It would probably take placing another cpu piggy-back on top of the one on the
circuit board to clearly see it.

Now I'm really curious :)

------
patio11
I was growing up in a not-too-well-off school in Chicago, and found a book
entitled Make Your Own Videogames in the library. Sadly, neither my family nor
the school had a computer. Happily, I found that you can emulate BASIC code
with graph paper, fourth grade arithmetic, and a lot of patience.

------
keefe
My dad left his old Atari (2600 Junior, I think) in my room and I found basic
on there towards the end of grade school. This was really frustrating to use,
so into middle school I would coerce my dad into getting up an hour early so I
could get to the 8086s in my school's computer lab and work in QBasic. After
that, he got me a copy of VisualBasic which was much too visual for my tastes
but kept me tinkering a while. I also got a copy of Borland C++ Builder at a
relatively early age but made precious little good use of it. Around that
time, WWW was coming out so I started following web technologies sand playing
with JavaScript. My HS chem professor had us do an informational interview
with someone in our field, which I did and was offered a job where I started
doing HTML/JS/CC work from photoshop templates. I also did networking and
picked up on Java there. That's really all she wrote, in the last 12 years I
don't think I've gone more than 2 weeks without writing some Java. I still
prefer dynamic languages and I can't help but want to dump functions into
variables, but it's comfortable and does what I want... plus I can do fun
things in JS or AS3 on the front end.

------
DanielBMarkham
As a gifted student, I asked our school for a computer when I was in 7th
grade.

They gave us a bunch of wires, a soldering iron, and instructions for making a
homemade radio or some such.

As a Freshman, the local Radio Shack had the TRS-80 and I spent all of my time
bugging the salesmen as I played games and tried to tweak it. A friend wrote
an app and made $800. Eight-hundred bucks! Then our High School got one of the
first computers, a Commodore Pet. There was a guy named Roland who always
signed up for it, was an arrogant jerk, and generally ticked everybody off, so
I wrote a game called "Kill Roland" that became quite the local hit.

Then I wrote my first contract program, a bookkeeping app on an Apple IIe.
Then a program for a comic-book store, etc.

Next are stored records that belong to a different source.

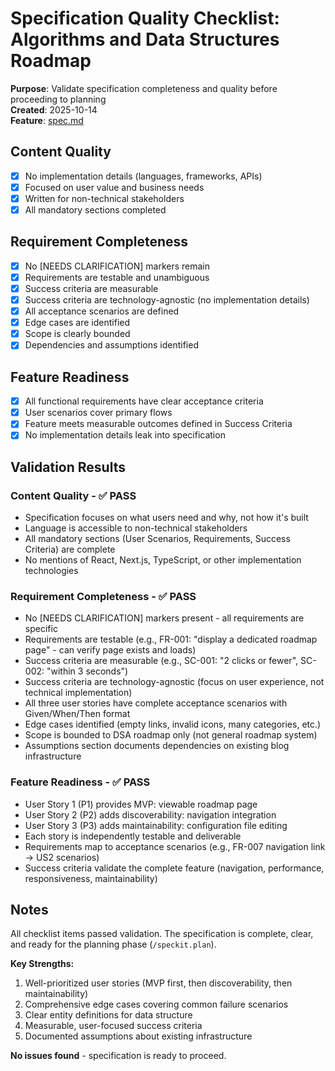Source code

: # Specification Quality Checklist: Algorithms and Data Structures Roadmap

**Purpose**: Validate specification completeness and quality before proceeding to planning  
**Created**: 2025-10-14  
**Feature**: [spec.md](../spec.md)

## Content Quality

- [x] No implementation details (languages, frameworks, APIs)
- [x] Focused on user value and business needs
- [x] Written for non-technical stakeholders
- [x] All mandatory sections completed

## Requirement Completeness

- [x] No [NEEDS CLARIFICATION] markers remain
- [x] Requirements are testable and unambiguous
- [x] Success criteria are measurable
- [x] Success criteria are technology-agnostic (no implementation details)
- [x] All acceptance scenarios are defined
- [x] Edge cases are identified
- [x] Scope is clearly bounded
- [x] Dependencies and assumptions identified

## Feature Readiness

- [x] All functional requirements have clear acceptance criteria
- [x] User scenarios cover primary flows
- [x] Feature meets measurable outcomes defined in Success Criteria
- [x] No implementation details leak into specification

## Validation Results

### Content Quality - ✅ PASS
- Specification focuses on what users need and why, not how it's built
- Language is accessible to non-technical stakeholders
- All mandatory sections (User Scenarios, Requirements, Success Criteria) are complete
- No mentions of React, Next.js, TypeScript, or other implementation technologies

### Requirement Completeness - ✅ PASS
- No [NEEDS CLARIFICATION] markers present - all requirements are specific
- Requirements are testable (e.g., FR-001: "display a dedicated roadmap page" - can verify page exists and loads)
- Success criteria are measurable (e.g., SC-001: "2 clicks or fewer", SC-002: "within 3 seconds")
- Success criteria are technology-agnostic (focus on user experience, not technical implementation)
- All three user stories have complete acceptance scenarios with Given/When/Then format
- Edge cases identified (empty links, invalid icons, many categories, etc.)
- Scope is bounded to DSA roadmap only (not general roadmap system)
- Assumptions section documents dependencies on existing blog infrastructure

### Feature Readiness - ✅ PASS
- User Story 1 (P1) provides MVP: viewable roadmap page
- User Story 2 (P2) adds discoverability: navigation integration
- User Story 3 (P3) adds maintainability: configuration file editing
- Each story is independently testable and deliverable
- Requirements map to acceptance scenarios (e.g., FR-007 navigation link → US2 scenarios)
- Success criteria validate the complete feature (navigation, performance, responsiveness, maintainability)

## Notes

All checklist items passed validation. The specification is complete, clear, and ready for the planning phase (`/speckit.plan`).

**Key Strengths:**
1. Well-prioritized user stories (MVP first, then discoverability, then maintainability)
2. Comprehensive edge cases covering common failure scenarios
3. Clear entity definitions for data structure
4. Measurable, user-focused success criteria
5. Documented assumptions about existing infrastructure

**No issues found** - specification is ready to proceed.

After that I went into the Marines, wanting to do "real work". Several times
in my young life I tried to swear off computers for other stuff I loved more.
Each time, no matter what I was doing, I ended up hacking together solutions.
So, for instance, after I got out of the Marines I started into management at
Domino's (while taking a full load at the local college). Within a couple of
months I had created a series of linked spreadsheets that handled all of the
store's paperwork. I clerked at a truck-shop -- ended up writing a dBase III
program that handled inventory, maintenance, driver payments, and taxes. (I
also found them 100K in overpaid taxes from previous years)

I tried freelance writing. I love writing. Ended up writing a bunch of
articles for newspapers and magazines. Wrote some sci-fi even. Got to meet and
interview famous people like Clive Barker. But within a couple of months, yet
again, I was installing Macs at the local weekly newspaper, filling in for the
CIO at a local company, and teaching graphics programs to guys who wrote print
ads.

So I finally just gave up and went into consulting. Didn't seem any point
trying to fight it any more.

I didn't pick hacking. It picked me.

------
Zarathu
When I was 11 I grabbed a small book on Visual Basic so I could write a
keylogger to steal my sister's AIM password. It was fun, learning about how to
use the WinAPI and various other components, even though I didn't really
understand the abstract concepts behind it.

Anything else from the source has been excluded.